The first documented arrival of Buddhists in Australia was in 1848 during the gold rushes, when Chinese coolie labourers were brought into the country to work on the Victorian gold fields. These workers represented a transient population that usually returned home within five years. It was not until 1876 that the first permanent Buddhist community was established by Sinhalese migrants on Thursday Island. There the ethnic Sri Lankans built the first temple in Australia, while they were employed on the sugar cane plantations of Queensland.

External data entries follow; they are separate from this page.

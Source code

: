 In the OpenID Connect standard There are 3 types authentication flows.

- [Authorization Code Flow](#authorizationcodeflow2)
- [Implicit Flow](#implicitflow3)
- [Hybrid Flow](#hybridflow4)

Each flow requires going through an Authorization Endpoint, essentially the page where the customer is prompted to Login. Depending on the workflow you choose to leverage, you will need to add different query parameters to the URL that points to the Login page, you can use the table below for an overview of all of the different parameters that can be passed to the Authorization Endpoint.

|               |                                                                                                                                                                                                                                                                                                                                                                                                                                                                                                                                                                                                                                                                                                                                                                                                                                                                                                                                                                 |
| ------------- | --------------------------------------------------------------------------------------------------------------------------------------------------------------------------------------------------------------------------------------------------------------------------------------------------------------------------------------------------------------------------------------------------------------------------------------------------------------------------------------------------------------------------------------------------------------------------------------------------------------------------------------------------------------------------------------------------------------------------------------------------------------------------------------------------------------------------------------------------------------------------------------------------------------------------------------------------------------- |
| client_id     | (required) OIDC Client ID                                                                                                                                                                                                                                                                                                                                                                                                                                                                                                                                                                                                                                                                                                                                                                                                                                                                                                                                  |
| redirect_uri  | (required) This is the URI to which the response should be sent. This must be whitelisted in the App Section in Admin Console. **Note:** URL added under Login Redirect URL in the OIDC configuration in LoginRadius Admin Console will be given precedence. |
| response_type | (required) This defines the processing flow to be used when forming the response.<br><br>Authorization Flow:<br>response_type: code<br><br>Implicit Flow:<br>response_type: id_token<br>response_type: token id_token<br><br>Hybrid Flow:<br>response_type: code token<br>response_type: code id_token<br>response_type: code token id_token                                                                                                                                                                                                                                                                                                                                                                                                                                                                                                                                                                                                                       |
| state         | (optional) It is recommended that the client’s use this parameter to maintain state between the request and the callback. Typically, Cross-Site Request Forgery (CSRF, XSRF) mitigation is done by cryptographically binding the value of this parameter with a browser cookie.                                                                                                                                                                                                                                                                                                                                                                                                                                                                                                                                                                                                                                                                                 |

From the late 1870’s onwards many Japanese Shinto Buddhists also arrived and were active in the pearling industry across northern Australia, establishing other Buddhist enclaves in Darwin and Broome. Buddhist cemeteries were kept and festivals celebrated. Official government statistics compiled as part of a national census in 1891 indicate that, at the time, there were slightly more Buddhists in Australia (at 1.2%), than there are today (at 1.1%).

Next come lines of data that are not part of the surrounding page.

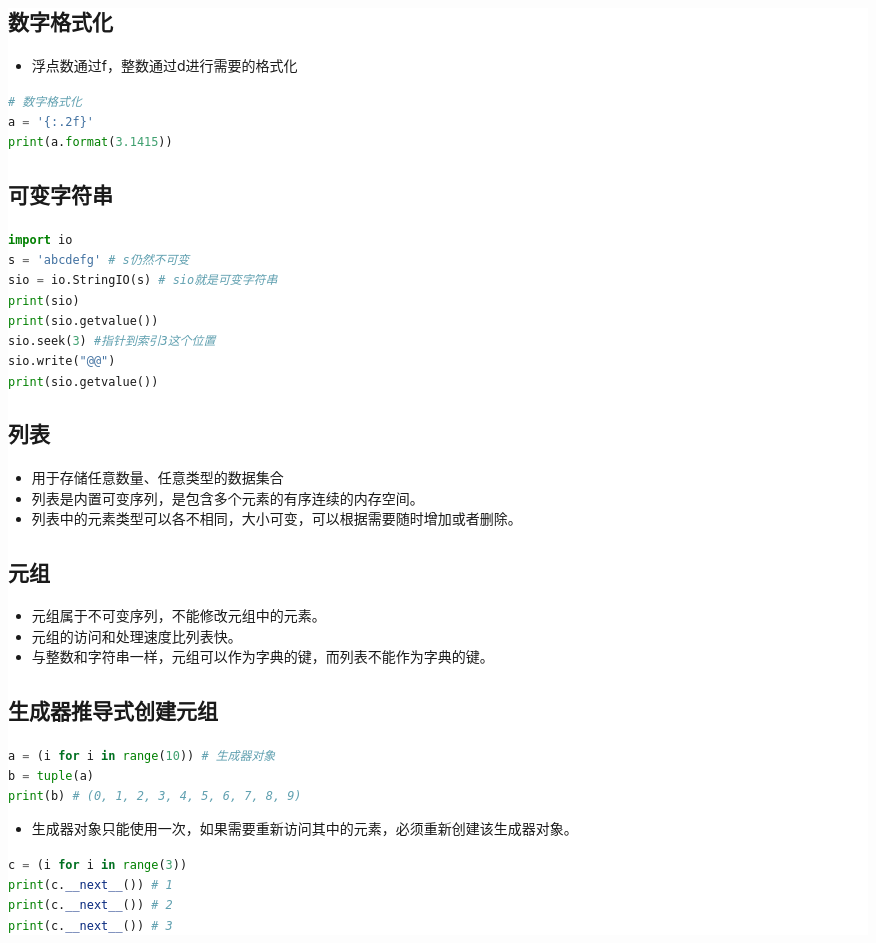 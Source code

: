 ## 数字格式化

- 浮点数通过f，整数通过d进行需要的格式化

```python
# 数字格式化
a = '{:.2f}'
print(a.format(3.1415))
```

## 可变字符串

```python
import io 
s = 'abcdefg' # s仍然不可变
sio = io.StringIO(s) # sio就是可变字符串
print(sio)
print(sio.getvalue())
sio.seek(3) #指针到索引3这个位置
sio.write("@@")
print(sio.getvalue())

```

## 列表

- 用于存储任意数量、任意类型的数据集合
- 列表是内置可变序列，是包含多个元素的有序连续的内存空间。
- 列表中的元素类型可以各不相同，大小可变，可以根据需要随时增加或者删除。

##  元组

- 元组属于不可变序列，不能修改元组中的元素。
- 元组的访问和处理速度比列表快。
- 与整数和字符串一样，元组可以作为字典的键，而列表不能作为字典的键。

## 生成器推导式创建元组

```python
a = (i for i in range(10)) # 生成器对象
b = tuple(a)
print(b) # (0, 1, 2, 3, 4, 5, 6, 7, 8, 9)
```

- 生成器对象只能使用一次，如果需要重新访问其中的元素，必须重新创建该生成器对象。

```python
c = (i for i in range(3))
print(c.__next__()) # 1
print(c.__next__()) # 2
print(c.__next__()) # 3
```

Buddhist numbers would have continued to increase if the Immigration Restriction Act of 1901 had not been introduced to combat the ‘yellow peril’. Alfred Deakin, who was destined to be Prime Minister three times, drafted the legislation to pacify a somewhat xenophobic Caucasian electorate. This bill later grew to represent the more broadly implemented White Australia Policy.
For the next fifty years the benefits of mind training and meditation, as taught by Buddhism, would be disregarded as some sort of obscure ‘eastern mysticism’. Except for some remote surviving pockets of Buddhists (such as Broome and Thursday Island), the religion became virtually extinct in Australia.
A small group of committed western Buddhists formed the earliest known Buddhist organisation in Australia, The Little Circle of the Dharma, in Melbourne in 1925. Progress was slow though, until after World War II when local enthusiasm for the White Australia Policy began to decline. In 1951 the first Buddhist nun visited Australia. Sister Dhammadinna, born in the USA, ordained and with thirty years experience in Sri Lanka, came to propagate the Theravadin School of Buddhist teaching. She received nation-wide media coverage.